● TASK DIRECTIONS: Print every record exactly, omitting all pictures.
(DATA EXTRACTS Opens)
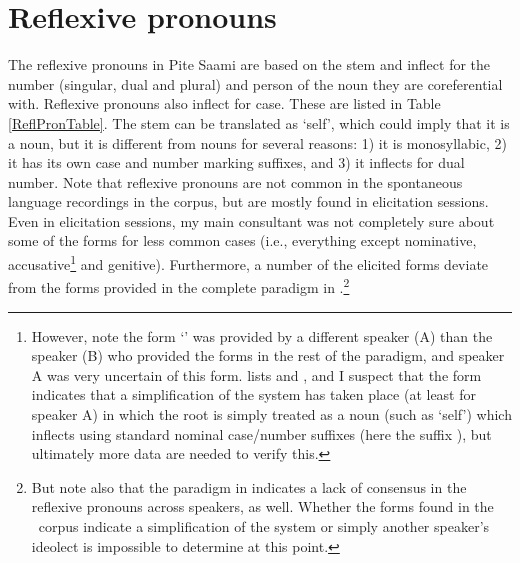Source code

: \FB



\section{Reflexive pronouns}\label{reflexivePronouns}
The reflexive pronouns in Pite Saami are based on the stem  and inflect for the number (singular, dual and plural) and person of the noun they are coreferential with. Reflexive pronouns also inflect for case. These are listed in Table \vref{ReflPronTable}. 
The stem  can be translated as ‘self’, which could imply that it is a noun, but it is different from nouns for several reasons: 1) it is monosyllabic, 2) it has its own case and number marking suffixes, and 3) it inflects for dual number. %
Note that reflexive pronouns are not common in the spontaneous language recordings in the corpus, but are mostly found in elicitation sessions. Even in elicitation sessions, my main consultant was not completely sure about some of the forms for less common cases (i.e., everything except nominative, accusative\footnote{However, note the form  ‘’ was provided by a different speaker (A) than the speaker (B) who provided the forms in the rest of the paradigm, and speaker A was very uncertain of this form. \citet[162]{Lehtiranta1992} lists  and , and I suspect that the form  indicates that a simplification of the system has taken place (at least for speaker A) in which the root  is simply treated as a noun (such as ‘self’) which inflects using standard nominal case/number suffixes (here the  suffix ), but ultimately more data are needed to verify this.} 
and genitive). Furthermore, a number of the elicited forms deviate from the forms provided in the complete paradigm in \citet[162]{Lehtiranta1992}.\footnote{But note also that the paradigm in \citet[162]{Lehtiranta1992} indicates a lack of consensus in the reflexive pronouns across speakers, as well. Whether the forms found in the \PSDP\ corpus indicate a simplification of the system or simply another speaker’s ideolect is impossible to determine at this point.}

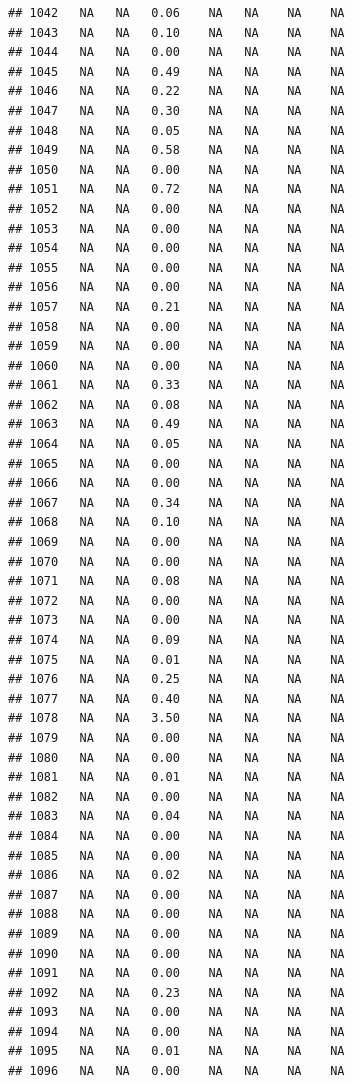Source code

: \documentclass{article}\usepackage{graphicx, color}
\makeatletter
\newenvironment{kframe}{%
 \def\at@end@of@kframe{}%
 \ifinner\ifhmode%
  \def\at@end@of@kframe{\end{minipage}}%
  \begin{minipage}{\columnwidth}%
 \fi\fi%
 \def\FrameCommand##1{\hskip\@totalleftmargin \hskip-\fboxsep
 \colorbox{shadecolor}{##1}\hskip-\fboxsep
     \hskip-\linewidth \hskip-\@totalleftmargin \hskip\columnwidth}%
 \MakeFramed {\advance\hsize-\width
   \@totalleftmargin\z@ \linewidth\hsize
   \@setminipage}}%
 {\par\unskip\endMakeFramed%
 \at@end@of@kframe}
\newenvironment{knitrout}{}{} %
\makeatother
\begin{document}
\begin{knitrout}
\begin{kframe}
\begin{verbatim}
## 1042   NA   NA   0.06    NA   NA    NA    NA
## 1043   NA   NA   0.10    NA   NA    NA    NA
## 1044   NA   NA   0.00    NA   NA    NA    NA
## 1045   NA   NA   0.49    NA   NA    NA    NA
## 1046   NA   NA   0.22    NA   NA    NA    NA
## 1047   NA   NA   0.30    NA   NA    NA    NA
## 1048   NA   NA   0.05    NA   NA    NA    NA
## 1049   NA   NA   0.58    NA   NA    NA    NA
## 1050   NA   NA   0.00    NA   NA    NA    NA
## 1051   NA   NA   0.72    NA   NA    NA    NA
## 1052   NA   NA   0.00    NA   NA    NA    NA
## 1053   NA   NA   0.00    NA   NA    NA    NA
## 1054   NA   NA   0.00    NA   NA    NA    NA
## 1055   NA   NA   0.00    NA   NA    NA    NA
## 1056   NA   NA   0.00    NA   NA    NA    NA
## 1057   NA   NA   0.21    NA   NA    NA    NA
## 1058   NA   NA   0.00    NA   NA    NA    NA
## 1059   NA   NA   0.00    NA   NA    NA    NA
## 1060   NA   NA   0.00    NA   NA    NA    NA
## 1061   NA   NA   0.33    NA   NA    NA    NA
## 1062   NA   NA   0.08    NA   NA    NA    NA
## 1063   NA   NA   0.49    NA   NA    NA    NA
## 1064   NA   NA   0.05    NA   NA    NA    NA
## 1065   NA   NA   0.00    NA   NA    NA    NA
## 1066   NA   NA   0.00    NA   NA    NA    NA
## 1067   NA   NA   0.34    NA   NA    NA    NA
## 1068   NA   NA   0.10    NA   NA    NA    NA
## 1069   NA   NA   0.00    NA   NA    NA    NA
## 1070   NA   NA   0.00    NA   NA    NA    NA
## 1071   NA   NA   0.08    NA   NA    NA    NA
## 1072   NA   NA   0.00    NA   NA    NA    NA
## 1073   NA   NA   0.00    NA   NA    NA    NA
## 1074   NA   NA   0.09    NA   NA    NA    NA
## 1075   NA   NA   0.01    NA   NA    NA    NA
## 1076   NA   NA   0.25    NA   NA    NA    NA
## 1077   NA   NA   0.40    NA   NA    NA    NA
## 1078   NA   NA   3.50    NA   NA    NA    NA
## 1079   NA   NA   0.00    NA   NA    NA    NA
## 1080   NA   NA   0.00    NA   NA    NA    NA
## 1081   NA   NA   0.01    NA   NA    NA    NA
## 1082   NA   NA   0.00    NA   NA    NA    NA
## 1083   NA   NA   0.04    NA   NA    NA    NA
## 1084   NA   NA   0.00    NA   NA    NA    NA
## 1085   NA   NA   0.00    NA   NA    NA    NA
## 1086   NA   NA   0.02    NA   NA    NA    NA
## 1087   NA   NA   0.00    NA   NA    NA    NA
## 1088   NA   NA   0.00    NA   NA    NA    NA
## 1089   NA   NA   0.00    NA   NA    NA    NA
## 1090   NA   NA   0.00    NA   NA    NA    NA
## 1091   NA   NA   0.00    NA   NA    NA    NA
## 1092   NA   NA   0.23    NA   NA    NA    NA
## 1093   NA   NA   0.00    NA   NA    NA    NA
## 1094   NA   NA   0.00    NA   NA    NA    NA
## 1095   NA   NA   0.01    NA   NA    NA    NA
## 1096   NA   NA   0.00    NA   NA    NA    NA

\end{verbatim}
\end{kframe}
\end{knitrout}
\end{document}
(DATA EXTRACTS Closes)
● WRITTEN SOLUTION:
Source code

: \FB



\section{Reflexive pronouns}\label{reflexivePronouns}
The reflexive pronouns in Pite Saami are based on the stem  and inflect for the number (singular, dual and plural) and person of the noun they are coreferential with. Reflexive pronouns also inflect for case. These are listed in Table \vref{ReflPronTable}. 
The stem  can be translated as ‘self’, which could imply that it is a noun, but it is different from nouns for several reasons: 1) it is monosyllabic, 2) it has its own case and number marking suffixes, and 3) it inflects for dual number. %
Note that reflexive pronouns are not common in the spontaneous language recordings in the corpus, but are mostly found in elicitation sessions. Even in elicitation sessions, my main consultant was not completely sure about some of the forms for less common cases (i.e., everything except nominative, accusative\footnote{However, note the form  ‘’ was provided by a different speaker (A) than the speaker (B) who provided the forms in the rest of the paradigm, and speaker A was very uncertain of this form. \citet[162]{Lehtiranta1992} lists  and , and I suspect that the form  indicates that a simplification of the system has taken place (at least for speaker A) in which the root  is simply treated as a noun (such as ‘self’) which inflects using standard nominal case/number suffixes (here the  suffix ), but ultimately more data are needed to verify this.} 
and genitive). Furthermore, a number of the elicited forms deviate from the forms provided in the complete paradigm in \citet[162]{Lehtiranta1992}.\footnote{But note also that the paradigm in \citet[162]{Lehtiranta1992} indicates a lack of consensus in the reflexive pronouns across speakers, as well. Whether the forms found in the \PSDP\ corpus indicate a simplification of the system or simply another speaker’s ideolect is impossible to determine at this point.}

Source code

: \documentclass{article}\usepackage{graphicx, color}
\makeatletter
\newenvironment{kframe}{%
 \def\at@end@of@kframe{}%
 \ifinner\ifhmode%
  \def\at@end@of@kframe{\end{minipage}}%
  \begin{minipage}{\columnwidth}%
 \fi\fi%
 \def\FrameCommand##1{\hskip\@totalleftmargin \hskip-\fboxsep
 \colorbox{shadecolor}{##1}\hskip-\fboxsep
     \hskip-\linewidth \hskip-\@totalleftmargin \hskip\columnwidth}%
 \MakeFramed {\advance\hsize-\width
   \@totalleftmargin\z@ \linewidth\hsize
   \@setminipage}}%
 {\par\unskip\endMakeFramed%
 \at@end@of@kframe}
\newenvironment{knitrout}{}{} %
\makeatother
\begin{document}
\begin{knitrout}
\begin{kframe}
\begin{verbatim}
## 1042   NA   NA   0.06    NA   NA    NA    NA
## 1043   NA   NA   0.10    NA   NA    NA    NA
## 1044   NA   NA   0.00    NA   NA    NA    NA
## 1045   NA   NA   0.49    NA   NA    NA    NA
## 1046   NA   NA   0.22    NA   NA    NA    NA
## 1047   NA   NA   0.30    NA   NA    NA    NA
## 1048   NA   NA   0.05    NA   NA    NA    NA
## 1049   NA   NA   0.58    NA   NA    NA    NA
## 1050   NA   NA   0.00    NA   NA    NA    NA
## 1051   NA   NA   0.72    NA   NA    NA    NA
## 1052   NA   NA   0.00    NA   NA    NA    NA
## 1053   NA   NA   0.00    NA   NA    NA    NA
## 1054   NA   NA   0.00    NA   NA    NA    NA
## 1055   NA   NA   0.00    NA   NA    NA    NA
## 1056   NA   NA   0.00    NA   NA    NA    NA
## 1057   NA   NA   0.21    NA   NA    NA    NA
## 1058   NA   NA   0.00    NA   NA    NA    NA
## 1059   NA   NA   0.00    NA   NA    NA    NA
## 1060   NA   NA   0.00    NA   NA    NA    NA
## 1061   NA   NA   0.33    NA   NA    NA    NA
## 1062   NA   NA   0.08    NA   NA    NA    NA
## 1063   NA   NA   0.49    NA   NA    NA    NA
## 1064   NA   NA   0.05    NA   NA    NA    NA
## 1065   NA   NA   0.00    NA   NA    NA    NA
## 1066   NA   NA   0.00    NA   NA    NA    NA
## 1067   NA   NA   0.34    NA   NA    NA    NA
## 1068   NA   NA   0.10    NA   NA    NA    NA
## 1069   NA   NA   0.00    NA   NA    NA    NA
## 1070   NA   NA   0.00    NA   NA    NA    NA
## 1071   NA   NA   0.08    NA   NA    NA    NA
## 1072   NA   NA   0.00    NA   NA    NA    NA
## 1073   NA   NA   0.00    NA   NA    NA    NA
## 1074   NA   NA   0.09    NA   NA    NA    NA
## 1075   NA   NA   0.01    NA   NA    NA    NA
## 1076   NA   NA   0.25    NA   NA    NA    NA
## 1077   NA   NA   0.40    NA   NA    NA    NA
## 1078   NA   NA   3.50    NA   NA    NA    NA
## 1079   NA   NA   0.00    NA   NA    NA    NA
## 1080   NA   NA   0.00    NA   NA    NA    NA
## 1081   NA   NA   0.01    NA   NA    NA    NA
## 1082   NA   NA   0.00    NA   NA    NA    NA
## 1083   NA   NA   0.04    NA   NA    NA    NA
## 1084   NA   NA   0.00    NA   NA    NA    NA
## 1085   NA   NA   0.00    NA   NA    NA    NA
## 1086   NA   NA   0.02    NA   NA    NA    NA
## 1087   NA   NA   0.00    NA   NA    NA    NA
## 1088   NA   NA   0.00    NA   NA    NA    NA
## 1089   NA   NA   0.00    NA   NA    NA    NA
## 1090   NA   NA   0.00    NA   NA    NA    NA
## 1091   NA   NA   0.00    NA   NA    NA    NA
## 1092   NA   NA   0.23    NA   NA    NA    NA
## 1093   NA   NA   0.00    NA   NA    NA    NA
## 1094   NA   NA   0.00    NA   NA    NA    NA
## 1095   NA   NA   0.01    NA   NA    NA    NA
## 1096   NA   NA   0.00    NA   NA    NA    NA

\end{verbatim}
\end{kframe}
\end{knitrout}
\end{document}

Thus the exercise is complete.